For a novel, or other fictional work to be actionable, its detail must be convincing. The description of the fictional character must be so closely aligned with a real person that someone who knows that person would have no difficulty linking the two. And, there must be an implicit belief that what the author wrote – notwithstanding disclaimers – was true. What about a fictionalized autobiography?  If a character (i) is depicted in a defamatory manner; (ii) is recognizable; and (iii) a reasonable reader can understand the defamatory statement to refer to the that person, there's no veil of fiction to hide behind for purposes of libel law.   

Happily for writers (and The Weekly World News) when the original upon which a fictional character is based sues the claim generally doesn't survive summary judgment. That's because courts recognize a number of defenses and privileges to defamation claims, including substantial truth and statements of opinion. Another reason many defamation lawsuits fail is that the plaintiff fails to make their case.  Under U.S. defamation law the plaintiff bears the burden of proving the defendant acted negligently.
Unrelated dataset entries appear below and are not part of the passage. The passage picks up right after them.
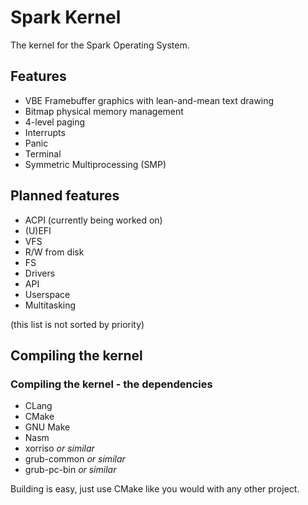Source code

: # Spark Kernel
The kernel for the Spark Operating System.

## Features
- VBE Framebuffer graphics with lean-and-mean text drawing
- Bitmap physical memory management
- 4-level paging
- Interrupts
- Panic
- Terminal
- Symmetric Multiprocessing (SMP)

## Planned features
- ACPI (currently being worked on)
- (U)EFI
- VFS
- R/W from disk
- FS
- Drivers
- API
- Userspace
- Multitasking


(this list is not sorted by priority)

## Compiling the kernel
### Compiling the kernel - the dependencies
- CLang
- CMake
- GNU Make
- Nasm
- xorriso *or similar*
- grub-common *or similar*
- grub-pc-bin *or similar*

Building is easy, just use CMake like you would with any other project.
Despite the breathing space the First Amendment affords writers, not all libel-in-fiction lawsuits are resolved in favor of the author,  their publisher or producer partners. For example, in 2009 in the “Red Hat Club" case, the plaintiff was awarded $100,000 in damages by a Georgia court for a fictional portrayal modeled on her. The “original” claimed that her fictional double, falsely depicted in the bestselling novel as a sexually promiscuous alcoholic who drank on the job, defamed her.  From a libel defense perspective, this drawn-from-life portrayal failed, in part, because the author (and former friend) included personal characteristics that made the plaintiff recognizable, and mixed them with other traits that were false and defamatory, but, still believable.

Now back to your question. Are you sure you never identify the real person who inspired your main character? Aside from their name, can they be identified from their ethnicity, appearance, historical, employment or other details found in your book, so that someone who knew them (or knew of them), could identify them and assume that the statements in your book were truthful? While you may not identify your ex-friend by name, if you haven’t completely disguised the person, the likelihood of a successful claim for falsely portraying them increases. Is your friend a public official or public figure?  If so, they have another hurdle to jump.  Unless he can prove by clear and convincing evidence that what you wrote was deliberately or recklessly false, there's a good chance - but no guarantee - you'll be excused from liability under what's known as the "Actual Malice Standard."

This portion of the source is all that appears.